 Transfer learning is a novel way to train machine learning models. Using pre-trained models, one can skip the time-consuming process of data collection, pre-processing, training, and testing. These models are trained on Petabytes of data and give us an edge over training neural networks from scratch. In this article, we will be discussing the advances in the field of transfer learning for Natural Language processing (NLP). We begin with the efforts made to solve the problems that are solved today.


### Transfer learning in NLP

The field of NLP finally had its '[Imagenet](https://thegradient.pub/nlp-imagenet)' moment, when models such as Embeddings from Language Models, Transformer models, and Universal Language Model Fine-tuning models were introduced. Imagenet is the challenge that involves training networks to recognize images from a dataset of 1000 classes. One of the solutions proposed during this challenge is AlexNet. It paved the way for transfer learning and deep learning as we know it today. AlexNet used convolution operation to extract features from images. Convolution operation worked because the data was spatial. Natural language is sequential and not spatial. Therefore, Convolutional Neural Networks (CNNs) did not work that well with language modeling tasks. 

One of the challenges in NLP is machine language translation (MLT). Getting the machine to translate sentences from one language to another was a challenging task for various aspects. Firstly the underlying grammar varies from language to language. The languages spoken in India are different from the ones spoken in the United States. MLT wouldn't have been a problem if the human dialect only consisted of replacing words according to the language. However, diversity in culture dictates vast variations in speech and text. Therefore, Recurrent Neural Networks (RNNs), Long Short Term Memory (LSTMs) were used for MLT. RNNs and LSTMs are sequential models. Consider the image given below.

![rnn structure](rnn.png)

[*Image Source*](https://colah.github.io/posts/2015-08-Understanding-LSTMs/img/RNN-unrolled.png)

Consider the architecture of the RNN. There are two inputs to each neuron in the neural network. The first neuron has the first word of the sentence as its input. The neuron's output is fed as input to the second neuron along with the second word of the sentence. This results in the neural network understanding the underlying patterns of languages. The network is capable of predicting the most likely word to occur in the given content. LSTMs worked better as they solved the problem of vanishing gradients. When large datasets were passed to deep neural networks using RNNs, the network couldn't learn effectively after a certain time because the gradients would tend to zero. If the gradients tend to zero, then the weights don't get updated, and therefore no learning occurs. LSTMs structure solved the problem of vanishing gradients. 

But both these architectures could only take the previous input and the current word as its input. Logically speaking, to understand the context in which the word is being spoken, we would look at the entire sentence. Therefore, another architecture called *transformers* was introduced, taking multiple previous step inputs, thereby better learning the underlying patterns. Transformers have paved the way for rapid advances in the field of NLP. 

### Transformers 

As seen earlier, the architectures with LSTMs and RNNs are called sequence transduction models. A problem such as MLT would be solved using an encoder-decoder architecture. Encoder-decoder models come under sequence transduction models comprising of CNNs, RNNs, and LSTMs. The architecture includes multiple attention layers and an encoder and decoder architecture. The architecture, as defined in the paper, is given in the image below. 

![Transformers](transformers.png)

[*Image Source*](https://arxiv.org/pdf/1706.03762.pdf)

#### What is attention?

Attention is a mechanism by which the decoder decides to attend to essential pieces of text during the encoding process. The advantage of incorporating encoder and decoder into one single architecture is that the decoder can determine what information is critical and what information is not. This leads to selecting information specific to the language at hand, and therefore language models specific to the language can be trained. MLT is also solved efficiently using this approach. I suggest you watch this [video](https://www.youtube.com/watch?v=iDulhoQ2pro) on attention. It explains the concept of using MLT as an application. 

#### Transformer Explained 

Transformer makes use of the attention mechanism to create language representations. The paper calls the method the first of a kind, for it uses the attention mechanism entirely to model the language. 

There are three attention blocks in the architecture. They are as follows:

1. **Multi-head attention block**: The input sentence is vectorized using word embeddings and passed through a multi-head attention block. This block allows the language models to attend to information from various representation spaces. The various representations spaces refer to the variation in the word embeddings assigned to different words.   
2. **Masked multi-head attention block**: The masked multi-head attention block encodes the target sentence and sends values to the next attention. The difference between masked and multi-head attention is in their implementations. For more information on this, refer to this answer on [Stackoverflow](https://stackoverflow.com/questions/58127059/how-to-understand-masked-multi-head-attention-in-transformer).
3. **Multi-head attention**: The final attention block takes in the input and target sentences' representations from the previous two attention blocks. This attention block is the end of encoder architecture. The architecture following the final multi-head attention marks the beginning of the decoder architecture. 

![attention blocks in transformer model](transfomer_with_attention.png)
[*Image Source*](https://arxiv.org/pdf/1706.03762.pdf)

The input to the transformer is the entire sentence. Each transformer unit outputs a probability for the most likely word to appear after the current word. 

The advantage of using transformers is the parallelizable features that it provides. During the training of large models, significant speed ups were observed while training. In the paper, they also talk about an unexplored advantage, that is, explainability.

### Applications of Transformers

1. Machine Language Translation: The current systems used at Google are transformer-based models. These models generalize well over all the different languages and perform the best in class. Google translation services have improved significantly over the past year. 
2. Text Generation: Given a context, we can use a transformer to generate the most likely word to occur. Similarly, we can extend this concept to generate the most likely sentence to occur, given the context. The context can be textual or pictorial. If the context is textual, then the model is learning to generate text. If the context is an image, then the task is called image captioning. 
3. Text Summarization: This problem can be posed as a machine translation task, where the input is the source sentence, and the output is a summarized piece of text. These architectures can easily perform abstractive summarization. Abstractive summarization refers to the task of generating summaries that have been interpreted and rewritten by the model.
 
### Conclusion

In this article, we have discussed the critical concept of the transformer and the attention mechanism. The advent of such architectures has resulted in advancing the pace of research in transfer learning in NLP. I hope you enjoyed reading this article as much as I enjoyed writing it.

EXERCISE PROMPT: Which lines in the entries above contain "likely"? Pull each of them out.

EXERCISE SOLUTION:
Consider the architecture of the RNN. There are two inputs to each neuron in the neural network. The first neuron has the first word of the sentence as its input. The neuron's output is fed as input to the second neuron along with the second word of the sentence. This results in the neural network understanding the underlying patterns of languages. The network is capable of predicting the most likely word to occur in the given content. LSTMs worked better as they solved the problem of vanishing gradients. When large datasets were passed to deep neural networks using RNNs, the network couldn't learn effectively after a certain time because the gradients would tend to zero. If the gradients tend to zero, then the weights don't get updated, and therefore no learning occurs. LSTMs structure solved the problem of vanishing gradients. 
The input to the transformer is the entire sentence. Each transformer unit outputs a probability for the most likely word to appear after the current word. 
2. Text Generation: Given a context, we can use a transformer to generate the most likely word to occur. Similarly, we can extend this concept to generate the most likely sentence to occur, given the context. The context can be textual or pictorial. If the context is textual, then the model is learning to generate text. If the context is an image, then the task is called image captioning. 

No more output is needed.